Europe must prevent contagion, says David Cameron


David Cameron has called for tough action to prevent Greek debt turmoil spreading as City analysts warned that today's £110 billion bailout does not spell the end of the "crisis marathon".

The Prime Minister said Europe must focus on creating a firewall capable of preventing contagion within the eurozone after a second massive rescue package for the debt-laden country was finally delivered.

European ministers cautiously welcomed the deal but it has been dismissed by some experts as undeliverable.

At a press conference in Downing Street Mr Cameron said: "Greece has made its choice and we now have to focus on the next step, which is constructing a firewall which is large enough to prevent contagion within the eurozone."

Eurozone governments approved the the rescue package for the ailing nation following more than 12 hours of talks in Brussels.

But the deal is based on long-range forecasts of Greek's best-case scenario for slashing its debts over the next eight years and forthcoming elections in the country will make it politically difficult to keep on track.

Chancellor George Osborne insisted the bailout was good for Britain and would "hopefully" allow Europe to "move on".

He said: "Of course, resolving the Greek situation is only part of resolving the eurozone crisis, but I think we took a really significant step towards that last night and that is good for Britain, because resolving the eurozone crisis would be the biggest boost that Britain could get for its economy this year."

The Chancellor described the package as the "crucial missing ingredient" in securing a sustainable debt position for Greece.

"The other significant point about last night's deal was that the rest of the eurozone signalled a willingness to stand behind their currency and stand behind Greece and frankly, all along, the failure to deal with the Greek situation has caused uncertainty," he added.

City analysts were less enthusiastic about the long-term prospects of the bailout.

Carsten Brzeski, analyst at ING Bank, said: "It looks like a deal, it walks like a deal, it is almost a deal. Last night's eurogroup meeting has paved the way for a second Greek bailout but the crisis marathon is not over."

Michael Hewson, senior market analyst at trader CMC Markets, said the "can has just been kicked a little further".

He added: "Churchill said, 'Now this is not the end. It is not even the beginning of the end. But it is, perhaps, the end of the beginning'. Greece has still got some way to go."

In return for the latest 130 billion euro (£110 billion) bailout and a private creditor debt write-off worth about another 100 billion euro (£84 billion), the Greek government has pledged to implement fully a severe austerity package of pay, pension and jobs cuts, as well as finding savings of 325 million euro (£270 million) in this year's national budget.

It follows the 110 billion euro (£91 billion) bailout from the EU and IMF in 2010, which failed to lift the nation out of crisis.

Asked whether the UK would be liable for a share of the new package through its contributions to the IMF, Mr Cameron's official spokesman said: "We have not agreed to anything.

"This was a eurozone agreement and there is no proposal on the table for additional IMF support."

European Commission president Jose Manuel Barroso said the bailout "closes the door on the scenario of an uncontrolled default".

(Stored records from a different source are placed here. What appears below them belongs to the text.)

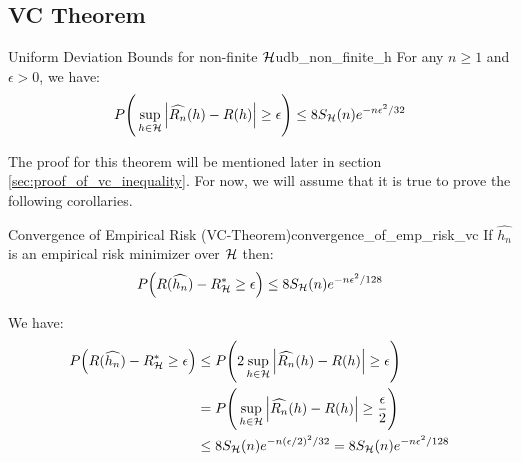 \subsection{VC Theorem}
\begin{theorem}{Uniform Deviation Bounds for non-finite $\mathcal{H}$}{udb_non_finite_h}
    For any $n\ge1$ and $\epsilon>0$, we have:
    \begin{align*}
        P\Bigg( 
            \sup_{h\in\mathcal{H}} \Big| 
                \widehat{R_n}(h) - R(h)
             \Big| \ge \epsilon
         \Bigg) \le 8S_{\mathcal{H}}(n) e^{-n\epsilon^2/32}
    \end{align*}
\end{theorem}

\begin{proof*}
    The proof for this theorem will be mentioned later in section \ref{sec:proof_of_vc_inequality}. For now, we will assume that it is true to prove the following corollaries.
\end{proof*}

\begin{corollary}{Convergence of Empirical Risk (VC-Theorem)}{convergence_of_emp_risk_vc}
    If $\widehat{h_n}$ is an empirical risk minimizer over $\mathcal{H}$ then:
    \begin{align*}
        P\Big( 
            R(\widehat{h_n}) - R_{\mathcal{H}}^* \ge \epsilon
         \Big) \le 8S_{\mathcal{H}}(n)e^{-n\epsilon^2/128}
    \end{align*}
\end{corollary}

\begin{proof*}
    We have:
    \begin{align*}
        P\Big( 
            R(\widehat{h_n}) - R_{\mathcal{H}}^* \ge \epsilon
         \Big) 
        &\le 
        P\Bigg( 
            2\sup_{h\in\mathcal{H}} \Big| \widehat{R_n}(h) - R(h) \Big| \ge \epsilon
         \Bigg) \\
        &= 
        P\Bigg( 
            \sup_{h\in\mathcal{H}} \Big| \widehat{R_n}(h) - R(h) \Big| \ge \frac{\epsilon}{2}
         \Bigg) \\
        &\le 8S_{\mathcal{H}}(n)e^{-n(\epsilon/2)^2/32} = 8S_{\mathcal{H}}(n)e^{-n\epsilon^2/128}
    \end{align*}
\end{proof*}


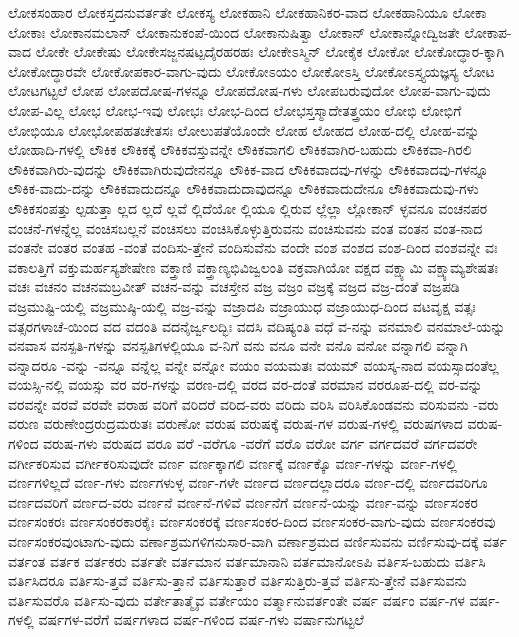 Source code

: {ಲೋಕಸಂಹಾರ
ಲೋಕಸ್ತದನುವರ್ತತೇ
ಲೋಕಸ್ಯ
ಲೋಕಹಾನಿ
ಲೋಕಹಾನಿಕರ-ವಾದ
ಲೋಕಹಾನಿಯೂ
ಲೋಕಾ
ಲೋಕಾಃ
ಲೋಕಾನಮಲಾನ್
ಲೋಕಾನುಕಂಪೆ-ಯಿಂದ
ಲೋಕಾನುಷಿತ್ವಾ
ಲೋಕಾನ್
ಲೋಕಾನ್ನೋದ್ವಿಜತೇ
ಲೋಕಾಪ-ವಾದ
ಲೋಕೇ
ಲೋಕೇಷು
ಲೋಕೇಸಜ್ಜನಷಟ್ಪದೈರಹರಹಃ
ಲೋಕೇಽಸ್ಮಿನ್
ಲೋಕೈಕ
ಲೋಕೋ
ಲೋಕೋದ್ಧಾರ-ಕ್ಕಾಗಿ
ಲೋಕೋದ್ಧಾರವೇ
ಲೋಕೋಪಕಾರ-ವಾಗು-ವುದು
ಲೋಕೋಽಯಂ
ಲೋಕೋಽಸ್ತಿ
ಲೋಕೋಽಸ್ತ್ಯಯಜ್ಞಸ್ಯ
ಲೋಟ
ಲೋಟಗಟ್ಟಲೆ
ಲೋಪ
ಲೋಪದೋಷ-ಗಳನ್ನೂ
ಲೋಪದೋಷ-ಗಳು
ಲೋಪಬರುವುದೋ
ಲೋಪ-ವಾಗು-ವುದು
ಲೋಪ-ವಿಲ್ಲ
ಲೋಭ
ಲೋಭ-ಇವು
ಲೋಭಃ
ಲೋಭ-ದಿಂದ
ಲೋಭಸ್ತಸ್ಮಾದೇತತ್ತ್ರಯಂ
ಲೋಭಿ
ಲೋಭಿಗೆ
ಲೋಭಿಯೂ
ಲೋಭೋಪಹತಚೇತಸಃ
ಲೋಲುಪತೆಯೊಂದೇ
ಲೋಹ
ಲೋಹದ
ಲೋಹ-ದಲ್ಲಿ
ಲೋಹ-ವನ್ನು
ಲೋಹಾದಿ-ಗಳಲ್ಲಿ
ಲೌಕಿಕ
ಲೌಕಿಕಕ್ಕೆ
ಲೌಕಿಕವಸ್ತುವನ್ನೇ
ಲೌಕಿಕವಾಗಲಿ
ಲೌಕಿಕವಾಗಿರ-ಬಹುದು
ಲೌಕಿಕವಾ-ಗಿರಲಿ
ಲೌಕಿಕವಾಗಿರು-ವುದನ್ನು
ಲೌಕಿಕವಾಗಿರುವುದೇನನ್ನೂ
ಲೌಕಿಕ-ವಾದ
ಲೌಕಿಕವಾದವು-ಗಳನ್ನು
ಲೌಕಿಕವಾದವು-ಗಳನ್ನೂ
ಲೌಕಿಕ-ವಾದು-ದನ್ನು
ಲೌಕಿಕವಾದುದನ್ನೂ
ಲೌಕಿಕವಾದುದಾವುದನ್ನೂ
ಲೌಕಿಕವಾದುದೇನೂ
ಲೌಕಿಕವಾದುವು-ಗಳು
ಲೌಕಿಕಸಂಪತ್ತು
ಲ್ಪಡುತ್ತಾ
ಲ್ಲದ
ಲ್ಲದೆ
ಲ್ಲವೆ
ಲ್ಲಿದೆಯೋ
ಲ್ಲಿಯೂ
ಲ್ಲಿರುವ
ಲ್ಲೆಲ್ಲಾ
ಲ್ಲೋಕಾನ್
ಳ್ಳವನೂ
ವಂಚನಪರ
ವಂಚನೆ-ಗಳನ್ನೆಲ್ಲ
ವಂಚಿಸಬಲ್ಲನೆ
ವಂಚಿಸಲು
ವಂಚಿಸಿಕೊಳ್ಳುತ್ತಿರುವನು
ವಂಚಿಸುವನು
ವಂತ
ವಂತನ
ವಂತ-ನಾದ
ವಂತನೇ
ವಂತರ
ವಂತಹ
-ವಂತೆ
ವಂದಿಸು-ತ್ತೇನೆ
ವಂದಿಸುವೆನು
ವಂದೇ
ವಂಶ
ವಂಶದ
ವಂಶ-ದಿಂದ
ವಂಶವನ್ನೇ
ವಃ
ವಕಾಲತ್ತಿಗೆ
ವಕ್ತುಮರ್ಹಸ್ಯಶೇಷೇಣ
ವಕ್ತ್ರಾಣಿ
ವಕ್ತ್ರಾಣ್ಯಭಿವಿಜ್ವಲಂತಿ
ವಕ್ರವಾಗಿಯೋ
ವಕ್ಷದ
ವಕ್ಷ್ಯಾಮಿ
ವಕ್ಷ್ಯಾಮ್ಯಶೇಷತಃ
ವಚಃ
ವಚನಂ
ವಚನಮಬ್ರವೀತ್
ವಚನ-ವನ್ನು
ವಚಸ್ತೇನ
ವಜ್ರ
ವಜ್ರಂ
ವಜ್ರಕ್ಕೆ
ವಜ್ರದ
ವಜ್ರ-ದಂತೆ
ವಜ್ರಪಡಿ
ವಜ್ರಮುಷ್ಟಿ-ಯಲ್ಲಿ
ವಜ್ರಮುಷ್ಠಿ-ಯಲ್ಲಿ
ವಜ್ರ-ವನ್ನು
ವಜ್ರಾದಪಿ
ವಜ್ರಾಯುಧ
ವಜ್ರಾಯುಧ-ದಿಂದ
ವಟವೃಕ್ಷ
ವತ್ಸಃ
ವತ್ಸರಗಳಾಚೆ-ಯಿಂದ
ವದ
ವದಂತಿ
ವದನೈರ್ಜ್ವಲದ್ಭಿಃ
ವದಸಿ
ವದಿಷ್ಯಂತಿ
ವಧೆ
ವ-ನನ್ನು
ವನಮಾಲಿ
ವನಮಾಲೆ-ಯನ್ನು
ವನವಾಸ
ವನಸ್ಪತಿ-ಗಳನ್ನು
ವನಸ್ಪತಿಗಳಲ್ಲಿಯೂ
ವ-ನಿಗೆ
ವನು
ವನೂ
ವನೇ
ವನೊ
ವನೋ
ವನ್ನಾಗಲಿ
ವನ್ನಾಗಿ
ವನ್ನಾದರೂ
-ವನ್ನು
-ವನ್ನೂ
ವನ್ನೆಲ್ಲ
ವನ್ನೇ
ವನ್ನೋ
ವಯಂ
ವಯಮತಃ
ವಯಮ್
ವಯಸ್ಕ-ನಾದ
ವಯಸ್ಸಾದಂತೆಲ್ಲ
ವಯಸ್ಸಿ-ನಲ್ಲಿ
ವಯಸ್ಸು
ವರ
ವರ-ಗಳನ್ನು
ವರಣ-ದಲ್ಲಿ
ವರದ
ವರ-ದಂತೆ
ವರಮಾನ
ವರರೂಪ-ದಲ್ಲಿ
ವರ-ವನ್ನು
ವರವನ್ನೇ
ವರವೆ
ವರವೇ
ವರಾಹ
ವರಿಗೆ
ವರಿದರೆ
ವರಿದ-ವರು
ವರಿದು
ವರಿಸಿ
ವರಿಸಿಕೊಂಡವನು
ವರಿಸುವನು
-ವರು
ವರುಣ
ವರುಣೇಂದ್ರರುದ್ರಮರುತಃ
ವರುಣೋ
ವರುಷ
ವರುಷಕ್ಕೆ
ವರುಷ-ಗಳ
ವರುಷ-ಗಳಲ್ಲಿ
ವರುಷಗಳಾದ
ವರುಷ-ಗಳಿಂದ
ವರುಷ-ಗಳು
ವರುಷದ
ವರೂ
ವರೆ
-ವರೆಗೂ
-ವರೆಗೆ
ವರೊ
ವರೋ
ವರ್ಗ
ವರ್ಗದವರೆ
ವರ್ಗದವರೇ
ವರ್ಗೀಕರಿಸುವ
ವರ್ಗೀಕರಿಸುವುದೇ
ವರ್ಣ
ವರ್ಣಕ್ಕಾಗಲಿ
ವರ್ಣಕ್ಕೆ
ವರ್ಣಕ್ಕೊ
ವರ್ಣ-ಗಳನ್ನು
ವರ್ಣ-ಗಳಲ್ಲಿ
ವರ್ಣಗಳಿಲ್ಲದೆ
ವರ್ಣ-ಗಳು
ವರ್ಣಗಳುಳ್ಳ
ವರ್ಣ-ಗಳೇ
ವರ್ಣದ
ವರ್ಣದಲ್ಲಾದರೂ
ವರ್ಣ-ದಲ್ಲಿ
ವರ್ಣದವರಿಗೂ
ವರ್ಣದವರಿಗೆ
ವರ್ಣದ-ವರು
ವರ್ಣನೆ
ವರ್ಣನೆ-ಗಳಿವೆ
ವರ್ಣನೆಗೆ
ವರ್ಣನೆ-ಯನ್ನು
ವರ್ಣ-ವನ್ನು
ವರ್ಣಸಂಕರ
ವರ್ಣಸಂಕರಃ
ವರ್ಣಸಂಕರಕಾರಕೈಃ
ವರ್ಣಸಂಕರಕ್ಕೆ
ವರ್ಣಸಂಕರ-ದಿಂದ
ವರ್ಣಸಂಕರ-ವಾಗು-ವುದು
ವರ್ಣಸಂಕರವು
ವರ್ಣಸಂಕರವುಂಟಾಗು-ವುದು
ವರ್ಣಾಶ್ರಮಗಳಿಗನುಸಾರ-ವಾಗಿ
ವರ್ಣಾಶ್ರಮದ
ವರ್ಣಿಸುವನು
ವರ್ಣಿಸುವು-ದಕ್ಕೆ
ವರ್ತ
ವರ್ತಂತ
ವರ್ತಕ
ವರ್ತಕರು
ವರ್ತತೇ
ವರ್ತಮಾನ
ವರ್ತಮಾನಾನಿ
ವರ್ತಮಾನೋಽಪಿ
ವರ್ತಿಸ-ಬಹುದು
ವರ್ತಿಸಿ
ವರ್ತಿಸಿದರೂ
ವರ್ತಿಸು-ತ್ತವೆ
ವರ್ತಿಸು-ತ್ತಾನೆ
ವರ್ತಿಸುತ್ತಾರೆ
ವರ್ತಿಸುತ್ತಿರು-ತ್ತವೆ
ವರ್ತಿಸು-ತ್ತೇನೆ
ವರ್ತಿಸುವನು
ವರ್ತಿಸುವರೊ
ವರ್ತಿಸು-ವುದು
ವರ್ತೇತಾತ್ಮೈವ
ವರ್ತೇಯಂ
ವರ್ತ್ಮಾನುವರ್ತಂತೇ
ವರ್ಷ
ವರ್ಷಂ
ವರ್ಷ-ಗಳ
ವರ್ಷ-ಗಳಲ್ಲಿ
ವರ್ಷಗಳ-ವರೆಗೆ
ವರ್ಷಗಳಾದ
ವರ್ಷ-ಗಳಿಂದ
ವರ್ಷ-ಗಳು
ವರ್ಷಾನುಗಟ್ಟಲೆ
}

He added: "There is no alternative to fiscal consolidation and to structural reform in Greece if Greece wants to regain competitiveness so that it can once again generate growth and jobs.

"I think this message has to be clear and the best way of showing our solidarity with Greece is to speak the truth."

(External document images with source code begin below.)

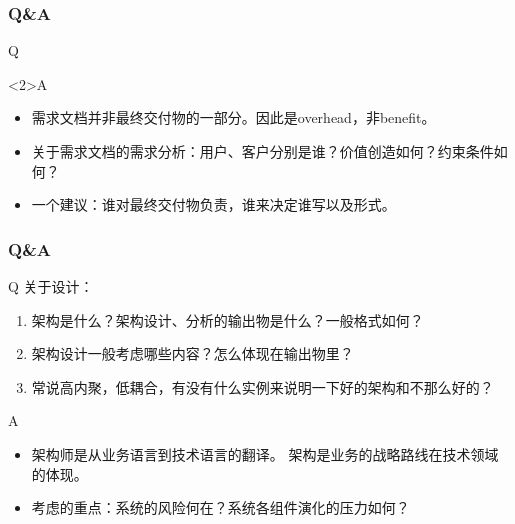 \documentclass[UTF8,lualatex]{ctexbeamer}
\begin{document}
\begin{frame}
    \frametitle{Q\&A}
    \begin{alertblock}{Q}
    \end{alertblock}
    \begin{block}<2>{A}
        \begin{itemize}
            \item 需求文档并非最终交付物的一部分。因此是overhead，非benefit。
            \item 关于需求文档的需求分析：用户、客户分别是谁？价值创造如何？约束条件如何？
            \item 一个建议：谁对最终交付物负责，谁来决定谁写以及形式。
        \end{itemize}
    \end{block}
\end{frame}

\begin{frame}
    \frametitle{Q\&A}
    \begin{alertblock}{Q}
        关于设计：
        \begin{enumerate}
            \item 架构是什么？架构设计、分析的输出物是什么？一般格式如何？
            \item 架构设计一般考虑哪些内容？怎么体现在输出物里？
            \item 常说高内聚，低耦合，有没有什么实例来说明一下好的架构和不那么好的？
        \end{enumerate}
    \end{alertblock}
    \begin{block}{A}
        \begin{itemize}
            \item 架构师是从业务语言到技术语言的翻译。
                架构是业务的战略路线在技术领域的体现。
            \item 考虑的重点：系统的风险何在？系统各组件演化的压力如何？
        \end{itemize}
    \end{block}
\end{frame}
\end{document}
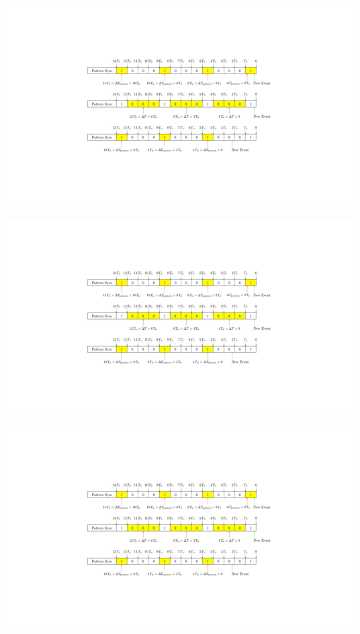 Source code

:\begin{figure}[tb!]
  \centering
  \begin{subfigure}[t]{\textwidth}
    \centering
    \includegraphics[width=\textwidth]{figs/tir-helicity-prediction-a.pdf}
    \caption{\label{A1S2SS2F3a}}
  \end{subfigure}
  \begin{subfigure}[t]{\textwidth}
    \centering
    \includegraphics[width=\textwidth]{figs/tir-helicity-prediction-b.pdf}
    \caption{\label{A1S2SS2F3b}}
  \end{subfigure}
  \begin{subfigure}[t]{\textwidth}
    \centering
    \includegraphics[width=\textwidth]{figs/tir-helicity-prediction-c.pdf}

\end{subfigure}
\end{figure}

At bilateral talks Mr Cameron and Spanish counterpart Mariano Rajoy united to push for action on growth in the European Union.

Both leaders were among the signatories on a letter from 12 members states calling for "bold decisions" at next week's summit to rebuild confidence among citizens and businesses.

The PM said a "very strong collection" of countries was backing the letter but indicated he was keen for eurozone powerhouses France and Germany to throw their weight behind the plans.

"It's obviously completely open to the French and the Germans to support this letter," he said.

"Obviously the more people that support it, the more we will be able to drive that agenda through at the European Council."